'what' doesn't use perror to print open errors, Sys V/3.0
Doug Gwyn
gwyn at smoke.BRL.MIL
Thu May 4 23:19:16 AEST 1989
In article <1350 at frog.UUCP> john at frog.UUCP (John Woods) writes:
>In article <1153 at aplcen.apl.jhu.edu>, bink at aplcen.apl.jhu.edu (Ubben Greg) writes:
>>[...]
>(Gee, one of the rare times when Doug Gwyn isn't right. He must have done
>this deliberately to reassure all of us that he's human :-).
That was Ubben Greg, not me. It's well known that I'm not human.

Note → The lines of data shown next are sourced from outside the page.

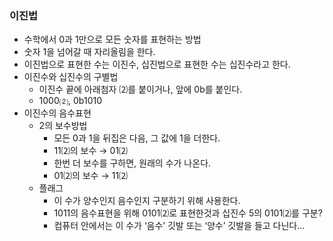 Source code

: ### 이진법

- 수학에서 0과 1만으로 모든 숫자를 표현하는 방법
- 숫자 1을 넘어갈 때 자리올림을 한다.
- 이진법으로 표현한 수는 이진수, 십진법으로 표현한 수는 십진수라고 한다.
- 이진수와 십진수의 구별법
    - 이진수 끝에 아래첨자 ⑵를 붙이거나, 앞에 0b를 붙인다.
    - 1000⑵, 0b1010
- 이진수의 음수표현
    - 2의 보수방법
        - 모든 0과 1을 뒤집은 다음, 그 값에 1을 더한다.
        - 11⑵의 보수 → 01⑵
        - 한번 더 보수를 구하면, 원래의 수가 나온다.
        - 01⑵의 보수 → 11⑵
    - 플래그
        - 이 수가 양수인지 음수인지 구분하기 위해 사용한다.
        - 1011의 음수표현을 위해 0101⑵로 표현한것과 십진수 5의 0101⑵를 구분?
        - 컴퓨터 안에서는 이 수가 ‘음수’ 깃발 또는 ‘양수’ 깃발을 들고 다닌다…
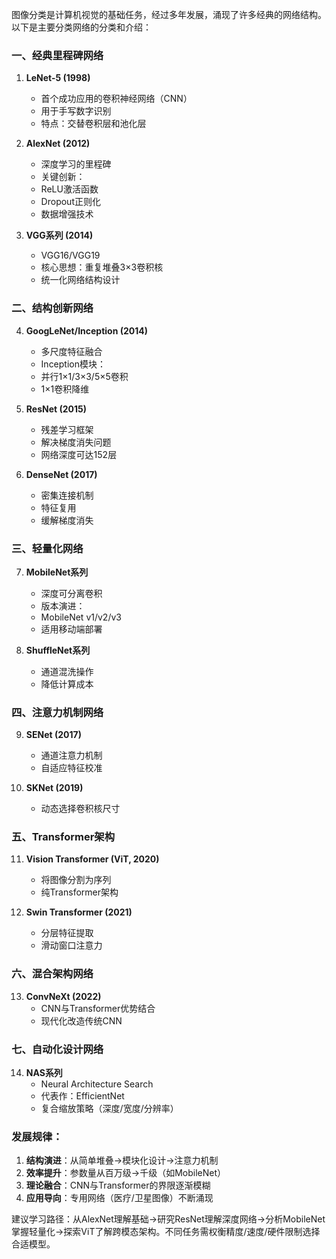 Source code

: 图像分类是计算机视觉的基础任务，经过多年发展，涌现了许多经典的网络结构。以下是主要分类网络的分类和介绍：

### 一、经典里程碑网络
1. **LeNet-5 (1998)**
   - 首个成功应用的卷积神经网络（CNN）
   - 用于手写数字识别
   - 特点：交替卷积层和池化层

2. **AlexNet (2012)**
   - 深度学习的里程碑
   - 关键创新：
   - ReLU激活函数
   - Dropout正则化
   - 数据增强技术

3. **VGG系列 (2014)**
   - VGG16/VGG19
   - 核心思想：重复堆叠3×3卷积核
   - 统一化网络结构设计

### 二、结构创新网络
4. **GoogLeNet/Inception (2014)**
   - 多尺度特征融合
   - Inception模块：
   - 并行1×1/3×3/5×5卷积
   - 1×1卷积降维

5. **ResNet (2015)**
   - 残差学习框架
   - 解决梯度消失问题
   - 网络深度可达152层

6. **DenseNet (2017)**
   - 密集连接机制
   - 特征复用
   - 缓解梯度消失

### 三、轻量化网络
7. **MobileNet系列**
   - 深度可分离卷积
   - 版本演进：
   - MobileNet v1/v2/v3
   - 适用移动端部署

8. **ShuffleNet系列**
   - 通道混洗操作
   - 降低计算成本

### 四、注意力机制网络
9. **SENet (2017)**
   - 通道注意力机制
   - 自适应特征校准

10. **SKNet (2019)**
    - 动态选择卷积核尺寸

### 五、Transformer架构
11. **Vision Transformer (ViT, 2020)**
    - 将图像分割为序列
    - 纯Transformer架构

12. **Swin Transformer (2021)**
    - 分层特征提取
    - 滑动窗口注意力

### 六、混合架构网络
13. **ConvNeXt (2022)**
    - CNN与Transformer优势结合
    - 现代化改造传统CNN

### 七、自动化设计网络
14. **NAS系列**
    - Neural Architecture Search
    - 代表作：EfficientNet
    - 复合缩放策略（深度/宽度/分辨率）

### 发展规律：
1. **结构演进**：从简单堆叠→模块化设计→注意力机制
2. **效率提升**：参数量从百万级→千级（如MobileNet）
3. **理论融合**：CNN与Transformer的界限逐渐模糊
4. **应用导向**：专用网络（医疗/卫星图像）不断涌现

建议学习路径：从AlexNet理解基础→研究ResNet理解深度网络→分析MobileNet掌握轻量化→探索ViT了解跨模态架构。不同任务需权衡精度/速度/硬件限制选择合适模型。
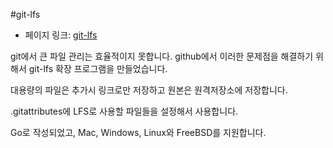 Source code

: #git-lfs

- 페이지 링크: [git-lfs](https://github.com/github/git-lfs)

git에서 큰 파일 관리는 효율적이지 못합니다. github에서 이러한 문제점을 해결하기 위해서 git-lfs 확장 프로그램을 만들었습니다. 

대용량의 파일은 추가시 링크로만 저장하고 원본은 원격저장소에 저장합니다.

.gitattributes에 LFS로 사용할 파일들을 설정해서 사용합니다. 

Go로 작성되었고, Mac, Windows, Linux와 FreeBSD를 지원합니다.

SVID and POSIX requirements that fopen() always set errno appropriately
upon failure are fairly recent innovations, and not all UNIX implementations
religiously do that. It's certainly true that it's not clear what really
is or should be a "system call" versus a "library function", but at one time
you could apply the rule: If it's in the UPM Section 2 it's a system call;
if it's in Section 3 it's a library function.
Thus my UNIX System V emulation for 4.nBSD systems takes considerable pains
to set errno on failure for all its emulations of System V system calls,
but doesn't do anything special when non-math library functions fail.
That's consistent with traditional practice, although not apparently with
POSIX.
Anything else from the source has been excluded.